Collection entries ::
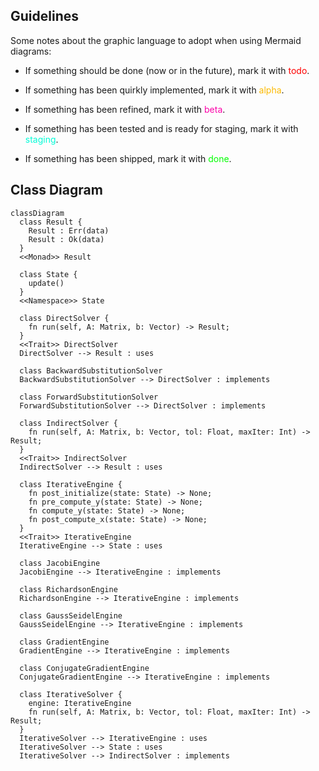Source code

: ## Guidelines

Some notes about the graphic language to adopt when using Mermaid diagrams:

- If something should be done (now or in the future), mark it with <span style="color:#ff0000">todo</span>.

- If something has been quirkly implemented, mark it with <span style="color:#fcba03">alpha</span>.

- If something has been refined, mark it with <span style="color:#fc03a9">beta</span>.

- If something has been tested and is ready for staging, mark it with <span style="color:#03fcd7">staging</span>.

- If something has been shipped, mark it with <span style="color:#00ff00">done</span>.

## Class Diagram

```mermaid
classDiagram
  class Result {
    Result : Err(data)
    Result : Ok(data)
  }
  <<Monad>> Result

  class State {
    update()
  }
  <<Namespace>> State

  class DirectSolver {
    fn run(self, A: Matrix, b: Vector) -> Result;
  }
  <<Trait>> DirectSolver
  DirectSolver --> Result : uses

  class BackwardSubstitutionSolver
  BackwardSubstitutionSolver --> DirectSolver : implements

  class ForwardSubstitutionSolver
  ForwardSubstitutionSolver --> DirectSolver : implements

  class IndirectSolver {
    fn run(self, A: Matrix, b: Vector, tol: Float, maxIter: Int) -> Result;
  }
  <<Trait>> IndirectSolver
  IndirectSolver --> Result : uses

  class IterativeEngine {
    fn post_initialize(state: State) -> None;
    fn pre_compute_y(state: State) -> None;
    fn compute_y(state: State) -> None;
    fn post_compute_x(state: State) -> None;
  }
  <<Trait>> IterativeEngine
  IterativeEngine --> State : uses

  class JacobiEngine
  JacobiEngine --> IterativeEngine : implements

  class RichardsonEngine
  RichardsonEngine --> IterativeEngine : implements

  class GaussSeidelEngine
  GaussSeidelEngine --> IterativeEngine : implements

  class GradientEngine
  GradientEngine --> IterativeEngine : implements

  class ConjugateGradientEngine
  ConjugateGradientEngine --> IterativeEngine : implements

  class IterativeSolver {
    engine: IterativeEngine
    fn run(self, A: Matrix, b: Vector, tol: Float, maxIter: Int) -> Result;
  }
  IterativeSolver --> IterativeEngine : uses
  IterativeSolver --> State : uses
  IterativeSolver --> IndirectSolver : implements
```
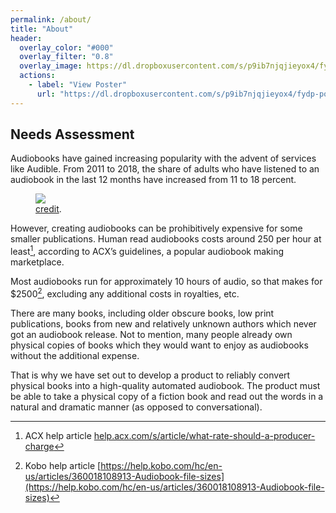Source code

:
 ```yaml
---
permalink: /about/
title: "About"
header:
  overlay_color: "#000"
  overlay_filter: "0.8"
  overlay_image: https://dl.dropboxusercontent.com/s/p9ib7njqjieyox4/fydp-poster.png
  actions:
    - label: "View Poster"
      url: "https://dl.dropboxusercontent.com/s/p9ib7njqjieyox4/fydp-poster.png"
---
```


## Needs Assessment
Audiobooks have gained increasing popularity with the advent of services like Audible. From 2011 to 2018, the share of adults who have listened to an audiobook in the last 12 months have increased from 11 to 18 percent. 

<figure>
	<a href="https://brandongaille.com/wp-content/uploads/2018/06/Audiobook-Industry-Statistics-by-Listener-Market-Penetration.png"><img src="https://brandongaille.com/wp-content/uploads/2018/06/Audiobook-Industry-Statistics-by-Listener-Market-Penetration.png"></a>
	<figcaption><a href="https://brandongaille.com/17-audiobook-industry-statistics-and-trends/" title="credit">credit</a>.</figcaption>
</figure>

However, creating audiobooks can be prohibitively expensive for some smaller publications. Human read audiobooks costs around 250 per hour at least[^1], according to ACX’s guidelines, a popular audiobook making marketplace. 

Most audiobooks run for approximately 10 hours of audio, so that makes for $2500[^2], excluding any additional costs in royalties, etc.

There are many books, including older obscure books, low print publications, books from new and relatively unknown authors which never got an audiobook release. Not to mention, many people already own physical copies of books which they would want to enjoy as audiobooks without the additional expense.

That is why we have set out to develop a product to reliably convert physical books into a high-quality automated audiobook. The product must be able to take a physical copy of a fiction book and read out the words in a natural and dramatic manner (as opposed to conversational).


[^1]: ACX help article [help.acx.com/s/article/what-rate-should-a-producer-charge](https://help.acx.com/s/article/what-rate-should-a-producer-charge)

[^2]: Kobo help article [https://help.kobo.com/hc/en-us/articles/360018108913-Audiobook-file-sizes](https://help.kobo.com/hc/en-us/articles/360018108913-Audiobook-file-sizes)

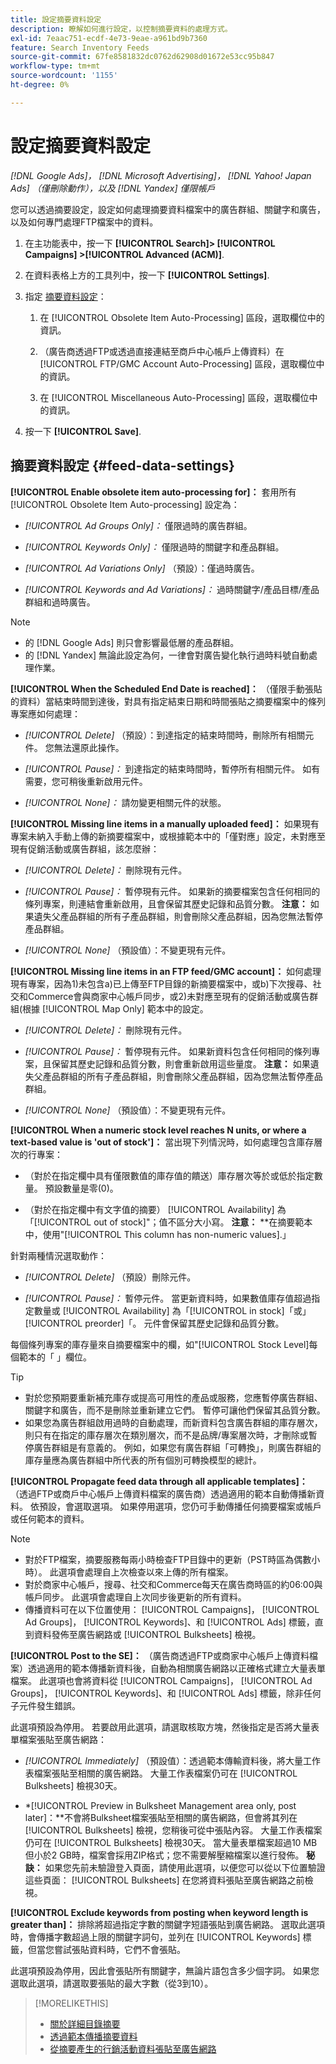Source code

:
 ```yaml
---
title: 設定摘要資料設定
description: 瞭解如何進行設定，以控制摘要資料的處理方式。
exl-id: 7eaac751-ecdf-4e73-9eae-a961bd9b7360
feature: Search Inventory Feeds
source-git-commit: 67fe8581832dc0762d62908d01672e53cc95b847
workflow-type: tm+mt
source-wordcount: '1155'
ht-degree: 0%

---
```


# 設定摘要資料設定

*[!DNL Google Ads]， [!DNL Microsoft Advertising]， [!DNL Yahoo! Japan Ads] （僅刪除動作），以及 [!DNL Yandex] 僅限帳戶*

您可以透過摘要設定，設定如何處理摘要資料檔案中的廣告群組、關鍵字和廣告，以及如何專門處理FTP檔案中的資料。

1. 在主功能表中，按一下 **[!UICONTROL Search]> [!UICONTROL Campaigns] >[!UICONTROL Advanced (ACM)]**.

1. 在資料表格上方的工具列中，按一下 **[!UICONTROL Settings]**.

1. 指定 [摘要資料設定](#feed-data-settings)：

   1. 在 [!UICONTROL Obsolete Item Auto-Processing] 區段，選取欄位中的資訊。

   1. （廣告商透過FTP或透過直接連結至商戶中心帳戶上傳資料）在 [!UICONTROL FTP/GMC Account Auto-Processing] 區段，選取欄位中的資訊。

   1. 在 [!UICONTROL Miscellaneous Auto-Processing] 區段，選取欄位中的資訊。

1. 按一下 **[!UICONTROL Save]**.

## 摘要資料設定 {#feed-data-settings}

**[!UICONTROL Enable obsolete item auto-processing for]：** 套用所有 [!UICONTROL Obsolete Item Auto-processing] 設定為：

* *[!UICONTROL Ad Groups Only]：* 僅限過時的廣告群組。

* *[!UICONTROL Keywords Only]：* 僅限過時的關鍵字和產品群組。

* *[!UICONTROL Ad Variations Only]* （預設）：僅過時廣告。

* *[!UICONTROL Keywords and Ad Variations]：* 過時關鍵字/產品目標/產品群組和過時廣告。

>[!NOTE]
>
>* 的 [!DNL Google Ads] 則只會影響最低層的產品群組。
>* 的 [!DNL Yandex] 無論此設定為何，一律會對廣告變化執行過時料號自動處理作業。

**[!UICONTROL When the Scheduled End Date is reached]：** （僅限手動張貼的資料）當結束時間到達後，對具有指定結束日期和時間張貼之摘要檔案中的條列專案應如何處理：

* *[!UICONTROL Delete]* （預設）：到達指定的結束時間時，刪除所有相關元件。 您無法還原此操作。

* *[!UICONTROL Pause]：* 到達指定的結束時間時，暫停所有相關元件。 如有需要，您可稍後重新啟用元件。

* *[!UICONTROL None]：* 請勿變更相關元件的狀態。

**[!UICONTROL Missing line items in a manually uploaded feed]：** 如果現有專案未納入手動上傳的新摘要檔案中，或根據範本中的「僅對應」設定，未對應至現有促銷活動或廣告群組，該怎麼辦：

* *[!UICONTROL Delete]：* 刪除現有元件。

* *[!UICONTROL Pause]：* 暫停現有元件。 如果新的摘要檔案包含任何相同的條列專案，則連結會重新啟用，且會保留其歷史記錄和品質分數。 **注意：** 如果遺失父產品群組的所有子產品群組，則會刪除父產品群組，因為您無法暫停產品群組。

* *[!UICONTROL None]* （預設值）：不變更現有元件。

**[!UICONTROL Missing line items in an FTP feed/GMC account]：** 如何處理現有專案，因為1)未包含a)已上傳至FTP目錄的新摘要檔案中，或b)下次搜尋、社交和Commerce會與商家中心帳戶同步，或2)未對應至現有的促銷活動或廣告群組(根據 [!UICONTROL Map Only] 範本中的設定。

* *[!UICONTROL Delete]：* 刪除現有元件。

* *[!UICONTROL Pause]：* 暫停現有元件。 如果新資料包含任何相同的條列專案，且保留其歷史記錄和品質分數，則會重新啟用這些量度。 **注意：** 如果遺失父產品群組的所有子產品群組，則會刪除父產品群組，因為您無法暫停產品群組。

* *[!UICONTROL None]* （預設值）：不變更現有元件。

**[!UICONTROL When a numeric stock level reaches N units, or where a text-based value is 'out of stock']：** 當出現下列情況時，如何處理包含庫存層次的行專案：

* （對於在指定欄中具有僅限數值的庫存值的饋送）庫存層次等於或低於指定數量。 預設數量是零(0)。

* （對於在指定欄中有文字值的摘要） [!UICONTROL Availability] 為「[!UICONTROL out of stock]&quot;；值不區分大小寫。 **注意：** **在摘要範本中，使用&quot;[!UICONTROL This column has non-numeric values].」

針對兩種情況選取動作：

* *[!UICONTROL Delete]* （預設）刪除元件。

* *[!UICONTROL Pause]：* 暫停元件。 當更新資料時，如果數值庫存值超過指定數量或 [!UICONTROL Availability] 為「[!UICONTROL in stock]「或」[!UICONTROL preorder]「。 元件會保留其歷史記錄和品質分數。

每個條列專案的庫存量來自摘要檔案中的欄，如&quot;[!UICONTROL Stock Level]每個範本的「 」欄位。

>[!TIP]
>
>* 對於您預期要重新補充庫存或提高可用性的產品或服務，您應暫停廣告群組、關鍵字和廣告，而不是刪除並重新建立它們。 暫停可讓他們保留其品質分數。
>* 如果您為廣告群組啟用過時的自動處理，而新資料包含廣告群組的庫存層次，則只有在指定的庫存層次在類別層次，而不是品牌/專案層次時，才刪除或暫停廣告群組是有意義的。 例如，如果您有廣告群組「可轉換」，則廣告群組的庫存量應為廣告群組中所代表的所有個別可轉換模型的總計。

**[!UICONTROL Propagate feed data through all applicable templates]：** （透過FTP或商戶中心帳戶上傳資料檔案的廣告商）透過適用的範本自動傳播新資料。 依預設，會選取選項。 如果停用選項，您仍可手動傳播任何摘要檔案或帳戶或任何範本的資料。

>[!NOTE]
>
>* 對於FTP檔案，摘要服務每兩小時檢查FTP目錄中的更新（PST時區為偶數小時）。 此選項會處理自上次檢查以來上傳的所有檔案。
>* 對於商家中心帳戶，搜尋、社交和Commerce每天在廣告商時區的約06:00與帳戶同步。 此選項會處理自上次同步後更新的所有資料。
>* 傳播資料可在以下位置使用： [!UICONTROL Campaigns]， [!UICONTROL Ad Groups]， [!UICONTROL Keywords]、和 [!UICONTROL Ads] 標籤，直到資料發佈至廣告網路或 [!UICONTROL Bulksheets] 檢視。

**[!UICONTROL Post to the SE]：** （廣告商透過FTP或商家中心帳戶上傳資料檔案）透過適用的範本傳播新資料後，自動為相關廣告網路以正確格式建立大量表單檔案。 此選項也會將資料從 [!UICONTROL Campaigns]， [!UICONTROL Ad Groups]， [!UICONTROL Keywords]、和 [!UICONTROL Ads] 標籤，除非任何子元件發生錯誤。

此選項預設為停用。 若要啟用此選項，請選取核取方塊，然後指定是否將大量表單檔案張貼至廣告網路：

* *[!UICONTROL Immediately]* （預設值）：透過範本傳輸資料後，將大量工作表檔案張貼至相關的廣告網路。 大量工作表檔案仍可在 [!UICONTROL Bulksheets] 檢視30天。

* *[!UICONTROL Preview in Bulksheet Management area only, post later]：**不會將Bulksheet檔案張貼至相關的廣告網路，但會將其列在 [!UICONTROL Bulksheets] 檢視，您稍後可從中張貼內容。 大量工作表檔案仍可在 [!UICONTROL Bulksheets] 檢視30天。 當大量表單檔案超過10 MB但小於2 GB時，檔案會採用ZIP格式；您不需要解壓縮檔案以進行發佈。 **秘訣：** 如果您先前未驗證登入頁面，請使用此選項，以便您可以從以下位置驗證這些頁面： [!UICONTROL Bulksheets] 在您將資料張貼至廣告網路之前檢視。

**[!UICONTROL Exclude keywords from posting when keyword length is greater than]：** 排除將超過指定字數的關鍵字短語張貼到廣告網路。 選取此選項時，會傳播字數超過上限的關鍵字詞句，並列在 [!UICONTROL Keywords] 標籤，但當您嘗試張貼資料時，它們不會張貼。

此選項預設為停用，因此會張貼所有關鍵字，無論片語包含多少個字詞。 如果您選取此選項，請選取要張貼的最大字數（從3到10）。

>[!MORELIKETHIS]
>
>* [關於詳細目錄摘要](/help/search-social-commerce/campaign-management/inventory-feeds/inventory-feeds-about.md)
>* [透過範本傳播摘要資料](/help/search-social-commerce/campaign-management/inventory-feeds/feed-data-propagate.md)
>* [從摘要產生的行銷活動資料張貼至廣告網路](propagated-data-post.md)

EXERCISE DIRECTIONS ::
Please work out how many lines in the data include "State"; write that number only.

ANSWER TO THIS EXERCISE ::
8